In early February 2020, before the World Health Organization (WHO) declared a novel strain of a coronavirus was sweeping the globe, researchers including virologist Shi Zhengli, who directs the Centre for Emerging Infectious Diseases at the Wuhan Institute of Virology in China, reported in Nature that the genetic material making up SARS-CoV-2, was 96.2% identical to RaTG13, an unpublished bat coronavirus sequence. Shi, who researches SARS-like coronaviruses of bat origin, described RaTG13 as the “closest relative” to the novel virus, and said the two viruses were believed to form “a distinct lineage from other SARSr-CoVs.” ²

In a November 2020 addendum to the original Nature study, the researchers further confirmed this shared ancestry, but added that the original 13 serum samples from which RaTG13 had come, were collected by hospital staff between July and October of 2012 from 4 patients (one of them deceased) who had severe respiratory disease.
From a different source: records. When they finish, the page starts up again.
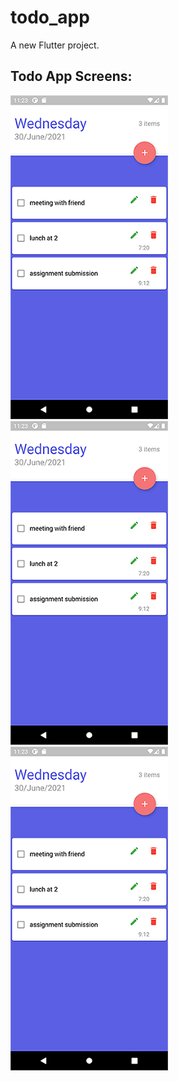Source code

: # todo_app

A new Flutter project.

## Todo App Screens:
![screen-1](screens/flutter-01.png)  ![screen-1](screens/flutter-01.png)  ![screen-1](screens/flutter-01.png)


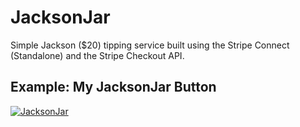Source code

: JacksonJar
==========

Simple Jackson ($20) tipping service built using the Stripe Connect (Standalone) and the Stripe Checkout API.

Example: My JacksonJar Button
-----------------------------

[![JacksonJar](https://jacksonjar.herokuapp.com/static/img/button.png)](https://jacksonjar.herokuapp.com/jar/1)
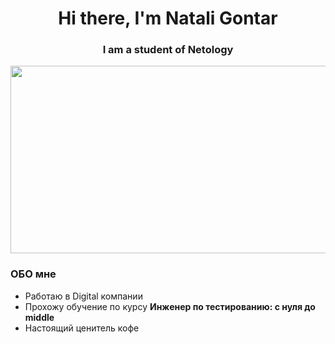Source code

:<div id="header" align="center">
	<h1>Hi there, I'm Natali Gontar</h1>
    <h3>I am a student of Netology</h3>
</div>

<div align="center">
  <img src="https://giphy.com/embed/DCMZYL14SScKmQrWjK/giphy.gif" width="600" height="300"/>
</div>

### ОБО мне
- Работаю в Digital компании
- Прохожу обучение по курсу **Инженер по тестированию: с нуля до middle**
- Настоящий ценитель кофе



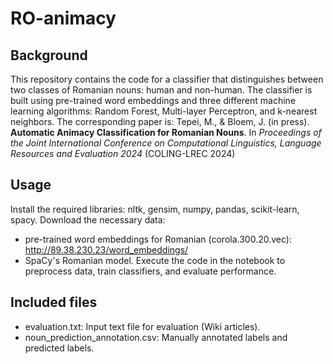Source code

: # RO-animacy
## Background
This repository contains the code for a classifier that distinguishes between two classes of Romanian nouns: human and non-human. The classifier is built using pre-trained word embeddings and three different machine learning algorithms: Random Forest, Multi-layer Perceptron, and k-nearest neighbors. The corresponding paper is:
Tepei, M., & Bloem, J. (in press). **Automatic Animacy Classification for Romanian Nouns**. In *Proceedings of the Joint International Conference on Computational Linguistics, Language Resources and Evaluation 2024* (COLING-LREC 2024)
## Usage
Install the required libraries: nltk, gensim, numpy, pandas, scikit-learn, spacy.
Download the necessary data: 
- pre-trained word embeddings for Romanian (corola.300.20.vec): http://89.38.230.23/word_embeddings/
- SpaCy's Romanian model.
Execute the code in the notebook to preprocess data, train classifiers, and evaluate performance.
## Included files
- evaluation.txt: Input text file for evaluation (Wiki articles).
- noun_prediction_annotation.csv: Manually annotated labels and predicted labels.
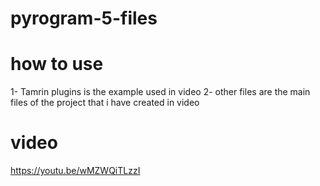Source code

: # pyrogram-5-files

# how to use
1- Tamrin plugins is the example used in video 
2- other files are the main files of the project that i have created in video


# video 
https://youtu.be/wMZWQiTLzzI
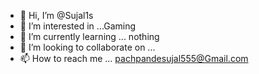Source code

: - 👋 Hi, I’m @Sujal1s
- 👀 I’m interested in ...Gaming
- 🌱 I’m currently learning ... nothing 
- 💞️ I’m looking to collaborate on ...
- 📫 How to reach me ... pachpandesujal555@Gmail.com

<!---
Sujal1s/Sujal1s is a ✨ special ✨ repository because its `README.md` (this file) appears on your GitHub profile.
You can click the Preview link to take a look at your changes.
--->
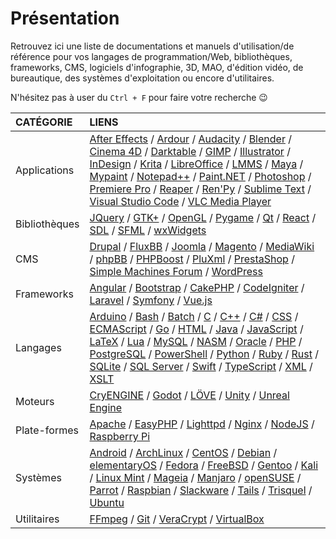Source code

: # Présentation

Retrouvez ici une liste de documentations et manuels d'utilisation/de référence pour vos langages de programmation/Web, bibliothèques, frameworks, CMS, logiciels d'infographie, 3D, MAO, d'édition vidéo, de bureautique, des systèmes d'exploitation ou encore d'utilitaires.

N'hésitez pas à user du `Ctrl + F` pour faire votre recherche 😉

|CATÉGORIE|LIENS|
|:--|:--|
|Applications|[After Effects](https://helpx.adobe.com/fr/after-effects/user-guide.html) / [Ardour](https://manual.ardour.org/toc) / [Audacity](https://manual.audacityteam.org/index.html) / [Blender](https://docs.blender.org) / [Cinema 4D](https://help.maxon.net/) / [Darktable](https://darktable.fr/les-manuels) / [GIMP](https://docs.gimp.org/2.10/fr) / [Illustrator](https://helpx.adobe.com/fr/support/illustrator.html) / [InDesign](https://helpx.adobe.com/fr/support/indesign.html) / [Krita](https://docs.krita.org/fr/index.html) / [LibreOffice](https://wiki.documentfoundation.org/Documentation/fr) / [LMMS](https://lmms.io/documentation) / [Maya](https://knowledge.autodesk.com/fr/support/maya/getting-started/caas/simplecontent/content/maya-documentation.html) / [Mypaint](https://github.com/mypaint/mypaint/wiki/Documentation) / [Notepad++](https://npp-user-manual.org) / [Paint.NET](https://www.getpaint.net/doc/latest) / [Photoshop](https://helpx.adobe.com/fr/photoshop/user-guide.html) / [Premiere Pro](https://helpx.adobe.com/fr/premiere-pro/user-guide.html) / [Reaper](https://www.reaper.fm/userguide.php) / [Ren'Py](https://www.renpy.org/doc/html) / [Sublime Text](https://www.sublimetext.com/docs/3) / [Visual Studio Code](https://code.visualstudio.com/Docs) / [VLC Media Player](https://www.videolan.org/doc)|
|Bibliothèques|[JQuery](https://api.jquery.com) / [GTK+](https://www.gtk.org/documentation.php) / [OpenGL](https://www.opengl.org/documentation) / [Pygame](https://www.pygame.org/docs) / [Qt](https://doc.qt.io) / [React](https://reactjs.org/docs) / [SDL](https://wiki.libsdl.org) / [SFML](https://www.sfml-dev.org/documentation/2.5.1-fr/index.php) / [wxWidgets](https://www.wxwidgets.org/docs)|
|CMS|[Drupal](https://www.drupal.org/documentation) / [FluxBB](https://fluxbb.org/docs) / [Joomla](https://docs.joomla.org/Main_Page/fr) / [Magento](https://devdocs.magento.com) / [MediaWiki](https://www.mediawiki.org/wiki/Manual:Contents/fr) / [phpBB](phpbb.com/support/docs) / [PHPBoost](https://www.phpboost.com/wiki/wiki.php) / [PluXml](https://wiki.pluxml.org) / [PrestaShop](https://www.prestashop.com/fr/ressources/documentation) / [Simple Machines Forum](https://wiki.simplemachines.org/smf/Main_Page) / [WordPress](https://codex.wordpress.org/fr:Accueil)|
|Frameworks|[Angular](https://angular.io/docs) / [Bootstrap](https://getbootstrap.com/docs/4.3) / [CakePHP](https://book.cakephp.org/3.0/fr/index.html) / [CodeIgniter](https://codeigniter.com/docs) / [Laravel](https://laravel.com/docs/5.8) / [Symfony](https://symfony.com/doc) / [Vue.js](https://fr.vuejs.org/v2/guide)|
|Langages|[Arduino](https://www.arduino.cc/reference) / [Bash](https://www.gnu.org/software/bash/manual/bashref.html) / [Batch](https://docs.microsoft.com/en-us/azure/batch) / [C](https://fr.cppreference.com/w/c) / [C++](https://fr.cppreference.com) / [C#](https://docs.microsoft.com/fr-fr/dotnet/csharp/index) / [CSS](https://www.w3.org/TR/css-color-4) / [ECMAScript](http://www.ecma-international.org/publications/standards/Ecma-262.htm) / [Go](https://golang.org/doc) / [HTML](https://www.w3.org/TR/html) / [Java](https://docs.oracle.com/en/java/javase/index.html) / [JavaScript](https://developer.mozilla.org/fr/docs/Web/JavaScript/Reference) / [LaTeX](https://www.latex-project.org/help/documentation) / [Lua](https://www.lua.org/docs.html) / [MySQL](https://dev.mysql.com/doc/refman/8.0/en) / [NASM](https://www.nasm.us/doc) / [Oracle](https://docs.oracle.com/cd/B19306_01/index.htm) / [PHP](https://www.php.net/manual/fr/index.php) / [PostgreSQL](https://docs.postgresql.fr) / [PowerShell](https://docs.microsoft.com/fr-fr/powershell) / [Python](https://docs.python.org/3) / [Ruby](https://ruby-doc.org) / [Rust](https://doc.rust-lang.org) / [SQLite](https://sqlite.org/docs.html) / [SQL Server](https://docs.microsoft.com/fr-fr/sql) / [Swift](https://swift.org/documentation) / [TypeScript](https://www.typescriptlang.org/docs) / [XML](https://www.w3.org/TR/xml) / [XSLT](https://www.w3.org/TR/xslt-30)|
|Moteurs|[CryENGINE](https://docs.cryengine.com/display/CEMANUAL/CRYENGINE+V+Manual) / [Godot](http://docs.godotengine.org/en/3.1) / [LÖVE](https://love2d.org/wiki/love_(Fran%C3%A7ais)) / [Unity](https://docs.unity3d.com/Manual/index.html) / [Unreal Engine](https://docs.unrealengine.com/en-us)|
|Plate-formes|[Apache](https://httpd.apache.org/docs/2.2/fr) / [EasyPHP](https://www.easyphp.org/documentation/devserver) / [Lighttpd](https://redmine.lighttpd.net/projects/lighttpd/wiki) / [Nginx](https://nginx.org/en/docs) / [NodeJS](https://nodejs.org/en/docs) / [Raspberry Pi](https://www.raspberrypi.org/documentation)|
|Systèmes|[Android](https://developer.android.com/docs) / [ArchLinux](https://wiki.archlinux.fr) / [CentOS](https://wiki.centos.org/fr) / [Debian](https://www.debian.org/doc/index.fr.html) / [elementaryOS](https://www.elementaryos-fr.org/documentation) / [Fedora](https://doc.fedora-fr.org/wiki/Accueil) / [FreeBSD](https://www.freebsd.org/doc/fr/books/handbook) / [Gentoo](https://www.gentoo.org/support/documentation) / [Kali](https://www.kali.org/docs) / [Linux Mint](https://linuxmint-installation-guide.readthedocs.io/fr/latest) / [Mageia](https://www.mageia.org/fr/doc) / [Manjaro](https://wiki.manjaro.org/index.php?title=Accueil) / [openSUSE](https://fr.opensuse.org/Portal:Documentation) / [Parrot](https://docs.parrotlinux.org) / [Raspbian](http://raspbian.org/RaspbianDocumentation) / [Slackware](https://docs.slackware.com/fr:start) / [Tails](https://tails.boum.org/doc/index.fr.html) / [Trisquel](https://trisquel.info/fr/wiki) / [Ubuntu](https://doc.ubuntu-fr.org)|
|Utilitaires|[FFmpeg](https://ffmpeg.org/documentation.html) / [Git](https://git-scm.com/doc) / [VeraCrypt](https://www.veracrypt.fr/en/Documentation.html) / [VirtualBox](https://www.virtualbox.org/wiki/Documentation)|
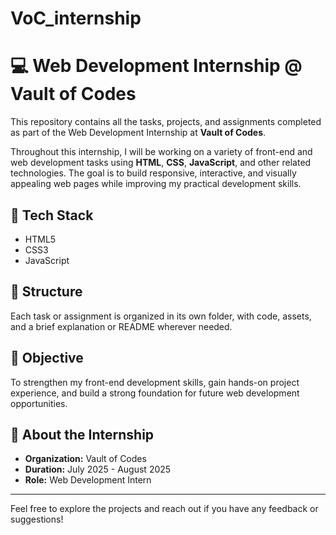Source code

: # VoC_internship
# 💻 Web Development Internship @ Vault of Codes

This repository contains all the tasks, projects, and assignments completed as part of the Web Development Internship at **Vault of Codes**.

Throughout this internship, I will be working on a variety of front-end and web development tasks using **HTML**, **CSS**, **JavaScript**, and other related technologies. The goal is to build responsive, interactive, and visually appealing web pages while improving my practical development skills.

## 🔧 Tech Stack
- HTML5
- CSS3
- JavaScript 

## 📁 Structure
Each task or assignment is organized in its own folder, with code, assets, and a brief explanation or README wherever needed.

## 🎯 Objective
To strengthen my front-end development skills, gain hands-on project experience, and build a strong foundation for future web development opportunities.

## 📌 About the Internship
- **Organization:** Vault of Codes
- **Duration:** July 2025 - August 2025
- **Role:** Web Development Intern

---

Feel free to explore the projects and reach out if you have any feedback or suggestions!
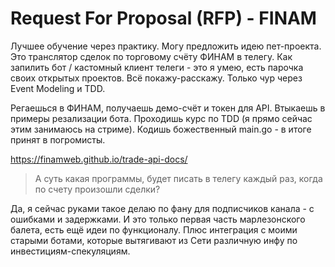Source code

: # Request For Proposal (RFP) - FINAM

Лучшее обучение через практику. Могу предложить идею пет-проекта. Это транслятор сделок по торговому счёту ФИНАМ в телегу. Как запилить бот / кастомный клиент телеги - это я умею, есть парочка своих открытых проектов. Всё покажу-расскажу. Только чур через Event Modeling и TDD.

Регаешься в ФИНАМ, получаешь демо-счёт и токен для API. Втыкаешь в примеры резализации бота. Проходишь курс по TDD (я прямо сейчас этим занимаюсь на стриме). Кодишь божественный main.go - в итоге принят в погромисты.

https://finamweb.github.io/trade-api-docs/

> А суть какая программы, будет писать в телегу каждый раз, когда по счету произошли сделки?

Да, я сейчас руками такое делаю по фану для подписчиков канала - с ошибками и задержками. И это только первая часть марлезонского балета, есть ещё идеи по функционалу. Плюс интеграция с моими старыми ботами, которые вытягивают из Сети различную инфу по инвестициям-спекуляциям.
The samples were sent to the Wuhan Institute of Virology. It’s believed that the patients encountered the virus when they were cleaning bat feces from a copper mine in Tongguan, a Chinese town in Yunnan Province. RaTG13 was named after the horseshoe bat species (Rhinolophus affinis), the location (Tongguan), and the sampling year (2013).³

According to a 2021 book by Canadian investigative journalist Elaine Dewar, the miners’ symptoms were very similar to those of SARS-CoV-2. In On the Origin of the Deadliest Pandemic in 100 Years, Dewar—drawing on a master’s thesis written by Dr. Xu Li, the doctor who treated the miners—wrote that the symptoms included, “dry cough, high fever, headache, sore limbs, severe pneumonia which showed up on x-rays as ground glass-like opacities, difficulty breathing, blood clots, etc.” The severity of the illness was also age-related. According to Dr. Xu Li’s thesis, some of the samples tested positive for a coronavirus, although it was not clear how many. ⁴

The “peculiar” dissimilarity between RaTG13 and SARS-CoV-2

All genetic material is made up of four building blocks called nucleotides: adenine, thymine, guanine, and cytosine. When three of these combine, they form what’s called a nucleotide triplet, or a codon. Each codon encodes for an amino acid, which are the building blocks of protein. 

While RaTG13 and SARS-CoV-2 are 96.2% similar, they are also 3.8% different. The authors of the 2022 Frontiers in Virology study observed numerous point mutation differences between the two viruses, but they also observed an unusual cluster of mutations not present in RaTG13: a 12-nucleotide furin cleavage site (FCS) sequence, one that matched a sequence patented by Moderna in 2017.  

The initial discovery of the FCS on the SARS-CoV-2 spike protein was made in April 2020 and reported in Antiviral Research by a group of researchers from France and Canada. The furin site on the spike is only found in one other betacoronavirus—MERS. They also found that the feature may “provide a gain-of-function” to the virus “for efficient spreading in the human population.” 

The FCS has been the subject of numerous studies over the last two years, including here, here, here, and here. Essentially, what these studies confirm is that the FCS boosts viral entry and can wreak havoc with the human immune system, causing cytokine storms and potentially death. Alternately, the absence of the FCS results in “attenuated” or milder disease.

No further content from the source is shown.